When Phoenix graced the stage of the world’s most famous arena – New York City’s iconic Madison Square Garden – on October 20, the French indie-pop/synth-rock group exhibited one of the most talked-about live performances of 2010. Expectations were high, but the ensuing brilliance and sheer magic of the night rendered the occasion monumental. The revered and now widely-adored Versailles quartet unleashed a pulsating set defined by their sprightly guitar lines, slick grooves and euphorically pristine melodies. Even a three-song acoustic set was played in the middle of the arena, but Phoenix’s spectacular encore was unexpected, grand and mesmerising.

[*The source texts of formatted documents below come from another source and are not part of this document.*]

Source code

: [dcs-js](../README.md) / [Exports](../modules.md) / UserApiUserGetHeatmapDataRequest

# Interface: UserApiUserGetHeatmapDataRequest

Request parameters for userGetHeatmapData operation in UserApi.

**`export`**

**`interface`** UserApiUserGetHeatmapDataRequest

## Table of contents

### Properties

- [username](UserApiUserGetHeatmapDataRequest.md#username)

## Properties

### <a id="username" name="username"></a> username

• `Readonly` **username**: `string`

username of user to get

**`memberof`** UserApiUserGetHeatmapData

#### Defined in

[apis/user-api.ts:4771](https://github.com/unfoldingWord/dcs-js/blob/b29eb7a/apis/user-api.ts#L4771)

When the lights went down for their second encore, two figures dressed in black jumpsuits and chrome-like helmets emerged into view (hint: not members of Phoenix. Cue: a collective elicitation of disbelief and astonishment). It was, of course, seminal electronic duo/electro-robotic dance royalty, Daft Punk. The night ended with the world’s favourite French acts performing – together – Daft Punk’s Harder, Better, Faster, Stronger and Around The World before closing with Phoenix’s1901.


Additionally, Phoenix were supported by two of their favourite bands, Dirty Projectors and Wavves. Guitarist Laurent ‘Branco’ Brancowitz (born Laurent Mazzalai) recalls the thrill of the night’s performance. “We wanted to show that we could create something interesting in such a big venue, and it was also a test for ourselves to see if we could do what we do usually,” Branco muses. “That was a very interesting moment.”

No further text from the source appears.